▶ Required work: Your answer should be every line from the records that contains "builder".

-- Data supplied follows --

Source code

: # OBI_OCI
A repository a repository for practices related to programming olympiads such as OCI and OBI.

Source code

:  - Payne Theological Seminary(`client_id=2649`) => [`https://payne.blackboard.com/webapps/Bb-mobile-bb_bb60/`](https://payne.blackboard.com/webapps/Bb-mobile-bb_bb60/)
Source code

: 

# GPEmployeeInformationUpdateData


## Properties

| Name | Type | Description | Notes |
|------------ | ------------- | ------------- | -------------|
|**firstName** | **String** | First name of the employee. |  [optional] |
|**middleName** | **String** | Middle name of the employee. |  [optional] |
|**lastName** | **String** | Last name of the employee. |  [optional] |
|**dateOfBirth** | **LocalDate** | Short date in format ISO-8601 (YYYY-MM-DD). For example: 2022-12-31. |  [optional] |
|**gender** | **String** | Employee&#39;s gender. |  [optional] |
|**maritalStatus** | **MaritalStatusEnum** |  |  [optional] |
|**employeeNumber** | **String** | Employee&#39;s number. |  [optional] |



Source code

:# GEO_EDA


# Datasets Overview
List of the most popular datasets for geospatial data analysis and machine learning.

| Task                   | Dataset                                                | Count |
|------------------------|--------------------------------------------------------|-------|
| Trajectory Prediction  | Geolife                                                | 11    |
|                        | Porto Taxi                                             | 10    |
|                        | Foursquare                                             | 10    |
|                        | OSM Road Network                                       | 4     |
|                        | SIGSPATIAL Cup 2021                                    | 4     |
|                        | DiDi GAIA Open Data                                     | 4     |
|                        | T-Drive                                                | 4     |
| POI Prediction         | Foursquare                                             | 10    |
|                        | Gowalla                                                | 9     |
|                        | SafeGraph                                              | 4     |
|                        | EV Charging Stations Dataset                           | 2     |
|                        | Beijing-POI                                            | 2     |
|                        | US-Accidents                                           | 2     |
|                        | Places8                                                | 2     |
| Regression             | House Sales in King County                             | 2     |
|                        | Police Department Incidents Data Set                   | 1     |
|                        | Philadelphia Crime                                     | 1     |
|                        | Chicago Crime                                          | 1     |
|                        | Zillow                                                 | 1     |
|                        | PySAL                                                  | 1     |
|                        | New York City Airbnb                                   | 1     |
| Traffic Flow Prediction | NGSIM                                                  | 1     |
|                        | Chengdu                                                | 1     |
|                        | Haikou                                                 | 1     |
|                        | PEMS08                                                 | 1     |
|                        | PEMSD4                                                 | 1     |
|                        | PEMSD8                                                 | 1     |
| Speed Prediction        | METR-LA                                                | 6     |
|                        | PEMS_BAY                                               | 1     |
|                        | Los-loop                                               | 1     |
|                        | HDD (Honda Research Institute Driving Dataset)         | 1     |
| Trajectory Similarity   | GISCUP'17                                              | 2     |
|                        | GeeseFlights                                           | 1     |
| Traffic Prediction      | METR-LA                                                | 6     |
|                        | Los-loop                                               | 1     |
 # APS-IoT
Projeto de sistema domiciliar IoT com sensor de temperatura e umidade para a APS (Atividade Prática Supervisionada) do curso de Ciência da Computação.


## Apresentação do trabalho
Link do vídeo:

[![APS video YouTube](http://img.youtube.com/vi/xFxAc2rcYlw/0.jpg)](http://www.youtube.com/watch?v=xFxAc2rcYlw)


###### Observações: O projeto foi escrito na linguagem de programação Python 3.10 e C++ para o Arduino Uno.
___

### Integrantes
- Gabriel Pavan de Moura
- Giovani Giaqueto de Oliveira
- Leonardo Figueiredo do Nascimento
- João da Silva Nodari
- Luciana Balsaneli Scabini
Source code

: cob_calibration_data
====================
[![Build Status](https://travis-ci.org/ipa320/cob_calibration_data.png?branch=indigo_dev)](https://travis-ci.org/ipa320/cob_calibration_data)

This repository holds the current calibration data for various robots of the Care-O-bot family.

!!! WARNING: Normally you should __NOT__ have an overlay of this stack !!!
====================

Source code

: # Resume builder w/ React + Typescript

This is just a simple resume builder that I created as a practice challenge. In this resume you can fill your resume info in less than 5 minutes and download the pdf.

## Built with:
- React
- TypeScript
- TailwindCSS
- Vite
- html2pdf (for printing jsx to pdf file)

-- Data supplied concluded --

▶ Answer:
: # Resume builder w/ React + Typescript
This is just a simple resume builder that I created as a practice challenge. In this resume you can fill your resume info in less than 5 minutes and download the pdf.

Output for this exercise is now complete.